The second harmonic (twice the fundamental frequency) is currently used for tissue harmonic imaging (THI). With THI, the fundamental frequency is eliminated with image processing techniques. THI advantages include improved signal-to-noise ratio and artifact reduction.
THI improves image quality and conspicuity, and has been shown to be useful in multiple clinical scenarios, including (1) obesity, (2) hollow structures (e.g., cysts, gallbladder, urinary bladder) ( Figure 4-1 ), and (3) the deep-seated major vessels (inferior vena cava [IVC] and abdominal aorta) ( Figure 4-2 ).
Doppler ultrasonography is a noninvasive technique that provides information about the condition of blood vessels and blood flow direction. It also measures flow velocity and can be used to evaluate the vascularity of mass lesions. Color and pulsed-wave Doppler imaging provide complementary information, including spatial orientation and a time velocity spectrum, respectively.
Doppler examination requires five technical parameters (5 Ps), as follows:
Patient preparation: Fasting is required for a Doppler examination of the abdomen.

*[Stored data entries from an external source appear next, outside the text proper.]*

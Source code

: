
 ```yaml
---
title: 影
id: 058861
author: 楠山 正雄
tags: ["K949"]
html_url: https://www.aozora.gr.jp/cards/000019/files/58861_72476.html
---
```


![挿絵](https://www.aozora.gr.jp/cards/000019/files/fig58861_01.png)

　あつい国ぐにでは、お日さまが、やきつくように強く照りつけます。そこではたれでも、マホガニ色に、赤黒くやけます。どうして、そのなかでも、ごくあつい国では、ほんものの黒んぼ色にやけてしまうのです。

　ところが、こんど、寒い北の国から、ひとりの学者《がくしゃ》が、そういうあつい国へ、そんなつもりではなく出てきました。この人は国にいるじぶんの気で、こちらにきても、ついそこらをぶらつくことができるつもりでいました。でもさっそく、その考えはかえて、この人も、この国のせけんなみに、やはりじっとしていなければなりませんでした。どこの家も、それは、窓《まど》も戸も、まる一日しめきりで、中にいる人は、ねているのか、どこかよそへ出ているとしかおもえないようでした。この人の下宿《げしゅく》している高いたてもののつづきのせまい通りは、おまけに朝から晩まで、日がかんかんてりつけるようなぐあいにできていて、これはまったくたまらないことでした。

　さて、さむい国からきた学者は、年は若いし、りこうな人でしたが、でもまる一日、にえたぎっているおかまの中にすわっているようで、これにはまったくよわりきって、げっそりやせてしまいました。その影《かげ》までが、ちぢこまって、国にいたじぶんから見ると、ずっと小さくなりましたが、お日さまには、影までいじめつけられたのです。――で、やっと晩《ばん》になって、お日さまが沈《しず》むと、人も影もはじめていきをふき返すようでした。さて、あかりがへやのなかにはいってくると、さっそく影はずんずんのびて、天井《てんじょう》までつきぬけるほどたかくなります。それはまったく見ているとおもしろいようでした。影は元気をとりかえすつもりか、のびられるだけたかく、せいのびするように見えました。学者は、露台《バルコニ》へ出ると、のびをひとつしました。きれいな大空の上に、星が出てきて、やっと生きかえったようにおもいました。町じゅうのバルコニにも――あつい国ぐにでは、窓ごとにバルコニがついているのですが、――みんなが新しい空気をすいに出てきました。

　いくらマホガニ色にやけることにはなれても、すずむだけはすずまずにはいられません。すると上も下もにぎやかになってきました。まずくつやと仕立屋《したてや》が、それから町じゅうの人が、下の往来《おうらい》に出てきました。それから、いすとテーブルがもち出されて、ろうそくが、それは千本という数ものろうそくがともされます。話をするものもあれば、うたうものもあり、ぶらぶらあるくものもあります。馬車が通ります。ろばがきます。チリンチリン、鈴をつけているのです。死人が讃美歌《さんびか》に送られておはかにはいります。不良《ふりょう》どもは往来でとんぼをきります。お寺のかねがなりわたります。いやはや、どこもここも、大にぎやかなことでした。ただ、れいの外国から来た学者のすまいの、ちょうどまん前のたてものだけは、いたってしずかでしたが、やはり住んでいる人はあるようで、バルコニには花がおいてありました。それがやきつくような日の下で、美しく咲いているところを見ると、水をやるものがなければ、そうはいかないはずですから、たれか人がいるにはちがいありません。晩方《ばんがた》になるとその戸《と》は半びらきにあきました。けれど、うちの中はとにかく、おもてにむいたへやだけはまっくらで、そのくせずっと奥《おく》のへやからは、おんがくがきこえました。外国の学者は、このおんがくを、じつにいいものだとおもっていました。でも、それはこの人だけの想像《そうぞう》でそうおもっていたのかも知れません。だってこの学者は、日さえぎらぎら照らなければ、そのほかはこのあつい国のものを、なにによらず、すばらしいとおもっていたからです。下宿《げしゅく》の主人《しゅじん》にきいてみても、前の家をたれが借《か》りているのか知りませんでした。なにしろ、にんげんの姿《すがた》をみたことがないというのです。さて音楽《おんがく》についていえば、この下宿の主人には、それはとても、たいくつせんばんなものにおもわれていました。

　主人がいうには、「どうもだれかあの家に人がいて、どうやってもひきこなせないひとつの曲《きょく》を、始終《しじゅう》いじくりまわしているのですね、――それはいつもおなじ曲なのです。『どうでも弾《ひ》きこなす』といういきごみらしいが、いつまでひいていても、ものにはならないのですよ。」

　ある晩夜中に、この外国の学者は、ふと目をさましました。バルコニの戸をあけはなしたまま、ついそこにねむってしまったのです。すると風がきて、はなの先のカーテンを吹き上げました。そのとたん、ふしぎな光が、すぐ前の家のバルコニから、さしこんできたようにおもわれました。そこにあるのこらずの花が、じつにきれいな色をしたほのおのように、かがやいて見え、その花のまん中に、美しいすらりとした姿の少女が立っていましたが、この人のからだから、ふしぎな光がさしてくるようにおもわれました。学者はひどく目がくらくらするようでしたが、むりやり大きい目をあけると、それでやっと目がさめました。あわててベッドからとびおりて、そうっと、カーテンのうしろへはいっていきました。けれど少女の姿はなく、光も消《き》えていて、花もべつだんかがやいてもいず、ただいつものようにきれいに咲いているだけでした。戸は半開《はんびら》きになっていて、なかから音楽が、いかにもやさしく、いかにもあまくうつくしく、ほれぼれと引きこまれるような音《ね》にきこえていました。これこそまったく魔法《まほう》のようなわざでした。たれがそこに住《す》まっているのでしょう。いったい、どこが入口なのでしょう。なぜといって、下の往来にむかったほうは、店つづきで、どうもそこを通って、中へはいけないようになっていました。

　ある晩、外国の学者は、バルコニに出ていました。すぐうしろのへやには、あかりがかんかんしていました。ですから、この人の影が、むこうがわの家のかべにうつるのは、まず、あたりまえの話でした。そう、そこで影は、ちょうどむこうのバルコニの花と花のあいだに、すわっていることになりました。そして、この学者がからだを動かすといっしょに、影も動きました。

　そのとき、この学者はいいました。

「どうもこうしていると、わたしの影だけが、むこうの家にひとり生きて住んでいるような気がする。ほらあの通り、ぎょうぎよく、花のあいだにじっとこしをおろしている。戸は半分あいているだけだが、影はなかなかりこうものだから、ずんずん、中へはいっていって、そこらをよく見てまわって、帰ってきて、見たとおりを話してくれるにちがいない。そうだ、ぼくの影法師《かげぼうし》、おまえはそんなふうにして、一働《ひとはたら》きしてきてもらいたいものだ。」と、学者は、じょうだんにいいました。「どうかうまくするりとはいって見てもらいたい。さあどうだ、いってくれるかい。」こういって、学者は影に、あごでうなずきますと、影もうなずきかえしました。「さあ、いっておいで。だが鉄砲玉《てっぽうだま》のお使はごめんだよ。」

Probes: Commonly used probes are the (1) curvilinear-array probes (low frequency, 3 to 5 MHz), (2) phased-array probes (low frequency, 2 MHz), and (3) linear-array probes (high frequency, 4 to 10 MHz).
Person: The sonographer should have a considerable amount of expertise to perform a Doppler examination such as understanding of the normal anatomy, pathophysiology, and signature patterns of abdominal vessels.
Picture quality (machine): To obtain good picture quality, the radiologist should consider the following operational parameters: (1) an appropriate anatomic window, (2) depth of field, (3) frame rate, (4) flow sensitivity with adjusted gain settings, (5) image vessel of interest at a Doppler angle of 30 to 60 degrees, and (6) low wall filter settings (if these are high, significant velocity information can be lost). The recorded color flow should occupy the full anteroposterior diameter or cross-sectional area of the vessel without color flow aliasing and noise in the surrounding tissues.
Positioning: The various positions required for imaging every individual vessel.
Noninvasive
Readily available and cost-effective
Portability: Can be done by the bedside in sick or debilitated patients
Differentiating vascular and nonvascular structures (e.g., porta hepatis) ( Figure 4-3 )
Provides information about the patency of blood vessels, direction of flow turbulence, phasicity, jet, impedance, and so on
Quantification of stenosis and direct measurement of flow lumen reduction
Tissue characterization of tumors
Operator dependency.
Doppler imaging is technically difficult to perform in obese patients and in those with overlying bowel gas or a distended abdomen, especially when desiring visualization of the mesenteric vessels, the portosplenic confluence, or renal artery origin; performing portosystemic collateral mapping; evaluating a shunt anastomosis; and so on.
Good spectral analysis cannot be achieved in patients who cannot hold their breath (e.g., acutely ill patients).
Graft surveillance at the level of the distal abdominal aorta and iliac arteries is difficult.
Abdominal aortic calcifications can be an obstacle in visualization of renal artery origin.
The normal appearance and signature pattern of abdominal vessels—the portal vein ( Figure 4-4 ), hepatic vessels, mesenteric vessels ( Figures 4-5, 4-6, and 4-7 ), renal vessels ( Figure 4-8 ), abdominal aorta ( Figure 4-9 ), and IVC—are summarized in ( Table 4-1 ). Portosystemic collateral vessels ( Figures 4-10 ) and splenorenal collateral vessels ( Figure 4-11 ) are explained in detail in Table 4-2 .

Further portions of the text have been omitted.